Brief
Quote the records below in full, exactly as given, with the images taken out.

Material for the task
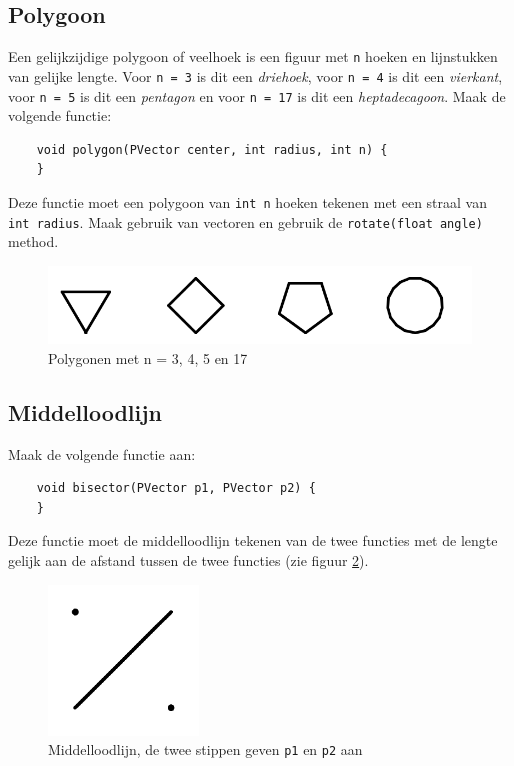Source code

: \documentclass{../qh_exercise}
\begin{document}
\subsection{Polygoon}
Een gelijkzijdige polygoon of veelhoek is een figuur met \texttt{n} hoeken en lijnstukken van gelijke lengte. Voor \texttt{n = 3} is dit een \textit{driehoek}, voor \texttt{n = 4} is dit een \textit{vierkant}, voor \texttt{n = 5} is dit een \textit{pentagon} en voor \texttt{n = 17} is dit een \textit{heptadecagoon}. Maak de volgende functie:
\begin{lstlisting}
	void polygon(PVector center, int radius, int n) {
	}
\end{lstlisting}
Deze functie moet een polygoon van \texttt{int n} hoeken tekenen met een straal van \texttt{int radius}. Maak gebruik van vectoren en gebruik de \texttt{rotate(float angle)} method. \\
\begin{figure}[h!]
	\centering
	\includegraphics[width=\textwidth]{polygon.png}
	\caption{Polygonen met n = 3, 4, 5 en 17}
	\label{fig:polygon}
\end{figure}


\subsection{Middelloodlijn}
Maak de volgende functie aan:
\begin{lstlisting}
	void bisector(PVector p1, PVector p2) {
	}
\end{lstlisting}
Deze functie moet de middelloodlijn tekenen van de twee functies met de lengte gelijk aan de afstand tussen de twee functies (zie figuur \ref{fig:bisector}). 
\begin{figure}[H]
	\centering
	\includegraphics[width=4cm]{bisector.png}
	\caption{Middelloodlijn, de twee stippen geven \texttt{p1} en \texttt{p2} aan}
	\label{fig:bisector}
\end{figure}
\end{document}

Answer to this exercise
Source code

: \documentclass{../qh_exercise}
\begin{document}
\subsection{Polygoon}
Een gelijkzijdige polygoon of veelhoek is een figuur met \texttt{n} hoeken en lijnstukken van gelijke lengte. Voor \texttt{n = 3} is dit een \textit{driehoek}, voor \texttt{n = 4} is dit een \textit{vierkant}, voor \texttt{n = 5} is dit een \textit{pentagon} en voor \texttt{n = 17} is dit een \textit{heptadecagoon}. Maak de volgende functie:
\begin{lstlisting}
	void polygon(PVector center, int radius, int n) {
	}
\end{lstlisting}
Deze functie moet een polygoon van \texttt{int n} hoeken tekenen met een straal van \texttt{int radius}. Maak gebruik van vectoren en gebruik de \texttt{rotate(float angle)} method. \\
\begin{figure}[h!]
	\centering
	\includegraphics[width=\textwidth]{polygon.png}
	\caption{Polygonen met n = 3, 4, 5 en 17}
	\label{fig:polygon}
\end{figure}


\subsection{Middelloodlijn}
Maak de volgende functie aan:
\begin{lstlisting}
	void bisector(PVector p1, PVector p2) {
	}
\end{lstlisting}
Deze functie moet de middelloodlijn tekenen van de twee functies met de lengte gelijk aan de afstand tussen de twee functies (zie figuur \ref{fig:bisector}). 
\begin{figure}[H]
	\centering
	\includegraphics[width=4cm]{bisector.png}
	\caption{Middelloodlijn, de twee stippen geven \texttt{p1} en \texttt{p2} aan}
	\label{fig:bisector}
\end{figure}
\end{document}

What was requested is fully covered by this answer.